Saved entries
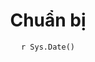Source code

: ---
title : "Chuẩn bị"
date : "`r Sys.Date()`"
weight : 1
chapter : false
pre : " <b> 6.1 </b> "
---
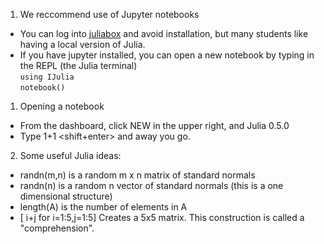 1. We reccommend use of Jupyter notebooks
  * You can log into [juliabox](http://www.juliabox.org) and avoid installation, but many students like having a local version of Julia.
  * If you have jupyter installed, you can open a new notebook by typing in the REPL (the Julia terminal) <br>
     `using IJulia` <br>
     `notebook()`
1. Opening a notebook
  * From the dashboard, click NEW in the upper right, and Julia 0.5.0
  * Type 1+1 <shift+enter> and away you go.
2. Some useful Julia ideas:
  * randn(m,n) is a random m x n matrix of standard normals
  * randn(n) is a random n vector of standard normals (this is a one dimensional structure)
  * length(A) is the number of elements in A
  * [ i+j  for i=1:5,j=1:5]  Creates a 5x5 matrix.  This construction is called a "comprehension".
  
  
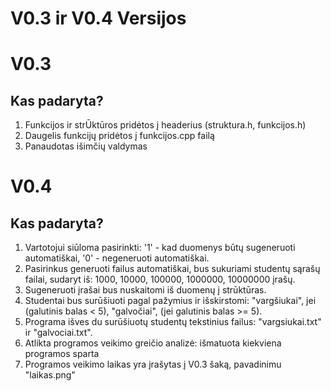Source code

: # V0.3 ir V0.4 Versijos

# V0.3
## Kas padaryta?
1. Funkcijos ir strŪktūros pridėtos į headerius (struktura.h, funkcijos.h)
2. Daugelis funkcijų pridėtos į funkcijos.cpp failą
3. Panaudotas išimčių valdymas
# V0.4
## Kas padaryta?
1. Vartotojui siūloma pasirinkti: '1' - kad duomenys būtų sugeneruoti automatiškai, '0' - negeneruoti automatiškai.
2. Pasirinkus generuoti failus automatiškai, bus sukuriami studentų sąrašų failai, sudaryt iš: 1000, 10000, 100000, 1000000, 10000000 įrašų.
3. Sugeneruoti įrašai bus nuskaitomi iš duomenų į strūktūras.
4. Studentai bus surūšiuoti pagal pažymius ir išskirstomi: "vargšiukai",  jei (galutinis balas < 5), "galvočiai", (jei galutinis balas >= 5).
5. Programa išves du surūšiuotų studentų tekstinius failus: "vargsiukai.txt" ir "galvociai.txt".
6. Atlikta programos veikimo greičio analizė: išmatuota kiekviena programos sparta
7. Programos veikimo laikas yra įrašytas į V0.3 šaką, pavadinimu "laikas.png"
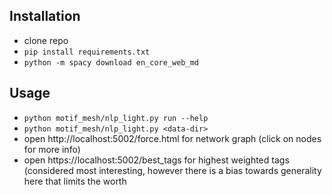 ## Installation
- clone repo
- `pip install requirements.txt`
- `python -m spacy download en_core_web_md`

## Usage
- `python motif_mesh/nlp_light.py run --help`
- `python motif_mesh/nlp_light.py <data-dir>`
- open http://localhost:5002/force.html for network graph (click on nodes for more info)
- open https://localhost:5002/best_tags for highest weighted tags (considered most interesting, however there is a bias towards generality here that limits the worth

TASK TO COMPLETE >> Filter the entries and copy out every line with the word "random".

YOUR SOLUTION >>
  * randn(m,n) is a random m x n matrix of standard normals
  * randn(n) is a random n vector of standard normals (this is a one dimensional structure)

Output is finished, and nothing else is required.